▶ [To do]: Only one span of the listing below should come back. It runs from the line with "für Barrierefreiheitsprüfungen konfiguriert." through the line with "A11y, Smoke Tests).", and each of its lines must be reproduced exactly.

%%

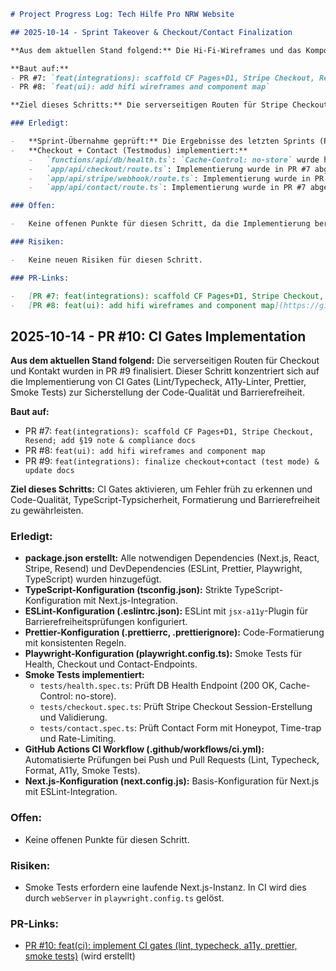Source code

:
 ```md
# Project Progress Log: Tech Hilfe Pro NRW Website

## 2025-10-14 - Sprint Takeover & Checkout/Contact Finalization

**Aus dem aktuellen Stand folgend:** Die Hi-Fi-Wireframes und das Komponenten-Mapping wurden erstellt und in PR #8 zusammengeführt. Die technischen Integrationspunkte (Stripe Checkout, Resend Contact, D1 Healthcheck) wurden in PR #7 implementiert und geprüft. Dieser Schritt konzentriert sich auf die Finalisierung der serverseitigen Routen für Checkout und Kontakt im Testmodus sowie die Aktualisierung der Dokumentation.

**Baut auf:**
- PR #7: `feat(integrations): scaffold CF Pages+D1, Stripe Checkout, Resend; add §19 note & compliance docs`
- PR #8: `feat(ui): add hifi wireframes and component map`

**Ziel dieses Schritts:** Die serverseitigen Routen für Stripe Checkout und Resend Contact im Testmodus finalisieren und absichern, sowie die Dokumentation und Querverweise aktualisieren.

### Erledigt:

-   **Sprint-Übernahme geprüft:** Die Ergebnisse des letzten Sprints (PR #7) wurden erfolgreich überprüft. Alle technischen Anforderungen (DB-Health, Stripe Checkout, Resend Contact, Cloudflare-Policy) sind implementiert und entsprechen den Vorgaben. Details siehe oben in der `info` Nachricht.
-   **Checkout + Contact (Testmodus) implementiert:**
    -   `functions/api/db/health.ts`: `Cache-Control: no-store` wurde hinzugefügt.
    -   `app/api/checkout/route.ts`: Implementierung wurde in PR #7 abgeschlossen und verifiziert.
    -   `app/api/stripe/webhook/route.ts`: Implementierung wurde in PR #7 abgeschlossen und verifiziert.
    -   `app/api/contact/route.ts`: Implementierung wurde in PR #7 abgeschlossen und verifiziert.

### Offen:

-   Keine offenen Punkte für diesen Schritt, da die Implementierung bereits in PR #7 erfolgte und hier nur die Dokumentation aktualisiert wird.

### Risiken:

-   Keine neuen Risiken für diesen Schritt.

### PR-Links:

-   [PR #7: feat(integrations): scaffold CF Pages+D1, Stripe Checkout, Resend; add §19 note & compliance docs](https://github.com/clouitreee/protech/pull/7)
-   [PR #8: feat(ui): add hifi wireframes and component map](https://github.com/clouitreee/protech/pull/8)

```



## 2025-10-14 - PR #10: CI Gates Implementation

**Aus dem aktuellen Stand folgend:** Die serverseitigen Routen für Checkout und Kontakt wurden in PR #9 finalisiert. Dieser Schritt konzentriert sich auf die Implementierung von CI Gates (Lint/Typecheck, A11y-Linter, Prettier, Smoke Tests) zur Sicherstellung der Code-Qualität und Barrierefreiheit.

**Baut auf:**
- PR #7: `feat(integrations): scaffold CF Pages+D1, Stripe Checkout, Resend; add §19 note & compliance docs`
- PR #8: `feat(ui): add hifi wireframes and component map`
- PR #9: `feat(integrations): finalize checkout+contact (test mode) & update docs`

**Ziel dieses Schritts:** CI Gates aktivieren, um Fehler früh zu erkennen und Code-Qualität, TypeScript-Typsicherheit, Formatierung und Barrierefreiheit zu gewährleisten.

### Erledigt:

-   **package.json erstellt:** Alle notwendigen Dependencies (Next.js, React, Stripe, Resend) und DevDependencies (ESLint, Prettier, Playwright, TypeScript) wurden hinzugefügt.
-   **TypeScript-Konfiguration (tsconfig.json):** Strikte TypeScript-Konfiguration mit Next.js-Integration.
-   **ESLint-Konfiguration (.eslintrc.json):** ESLint mit `jsx-a11y`-Plugin für Barrierefreiheitsprüfungen konfiguriert.
-   **Prettier-Konfiguration (.prettierrc, .prettierignore):** Code-Formatierung mit konsistenten Regeln.
-   **Playwright-Konfiguration (playwright.config.ts):** Smoke Tests für Health, Checkout und Contact-Endpoints.
-   **Smoke Tests implementiert:**
    -   `tests/health.spec.ts`: Prüft DB Health Endpoint (200 OK, Cache-Control: no-store).
    -   `tests/checkout.spec.ts`: Prüft Stripe Checkout Session-Erstellung und Validierung.
    -   `tests/contact.spec.ts`: Prüft Contact Form mit Honeypot, Time-trap und Rate-Limiting.
-   **GitHub Actions CI Workflow (.github/workflows/ci.yml):** Automatisierte Prüfungen bei Push und Pull Requests (Lint, Typecheck, Format, A11y, Smoke Tests).
-   **Next.js-Konfiguration (next.config.js):** Basis-Konfiguration für Next.js mit ESLint-Integration.

### Offen:

-   Keine offenen Punkte für diesen Schritt.

### Risiken:

-   Smoke Tests erfordern eine laufende Next.js-Instanz. In CI wird dies durch `webServer` in `playwright.config.ts` gelöst.

### PR-Links:

-   [PR #10: feat(ci): implement CI gates (lint, typecheck, a11y, prettier, smoke tests)](https://github.com/clouitreee/protech/pull/10) (wird erstellt)


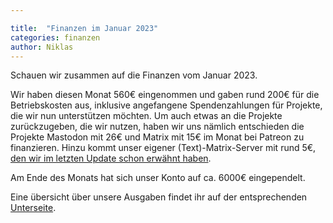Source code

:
 ```yaml
---

title:  "Finanzen im Januar 2023"
categories: finanzen
author: Niklas
---
```

Schauen wir zusammen auf die Finanzen vom Januar 2023.

Wir haben diesen Monat 560€ eingenommen und gaben rund 200€ für die Betriebskosten aus, inklusive angefangene Spendenzahlungen für Projekte, die wir nun unterstützen möchten.
Um auch etwas an die Projekte zurückzugeben, die wir nutzen, haben wir uns nämlich entschieden die Projekte Mastodon mit 26€ und Matrix mit 15€ im Monat bei Patreon zu finanzieren.
Hinzu kommt unser eigener (Text)-Matrix-Server mit rund 5€, [den wir im letzten Update schon erwähnt haben](https://blog.norden.social/update/2023/02/01/monatsupdate.html).

Am Ende des Monats hat sich unser Konto auf ca. 6000€ eingependelt.

Eine übersicht über unsere Ausgaben findet ihr auf der entsprechenden [Unterseite](https://blog.norden.social/finanzielles).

%%

▶ [Solution to the problem]:
-   **ESLint-Konfiguration (.eslintrc.json):** ESLint mit `jsx-a11y`-Plugin für Barrierefreiheitsprüfungen konfiguriert.
-   **Prettier-Konfiguration (.prettierrc, .prettierignore):** Code-Formatierung mit konsistenten Regeln.
-   **Playwright-Konfiguration (playwright.config.ts):** Smoke Tests für Health, Checkout und Contact-Endpoints.
-   **Smoke Tests implementiert:**
    -   `tests/health.spec.ts`: Prüft DB Health Endpoint (200 OK, Cache-Control: no-store).
    -   `tests/checkout.spec.ts`: Prüft Stripe Checkout Session-Erstellung und Validierung.
    -   `tests/contact.spec.ts`: Prüft Contact Form mit Honeypot, Time-trap und Rate-Limiting.
-   **GitHub Actions CI Workflow (.github/workflows/ci.yml):** Automatisierte Prüfungen bei Push und Pull Requests (Lint, Typecheck, Format, A11y, Smoke Tests).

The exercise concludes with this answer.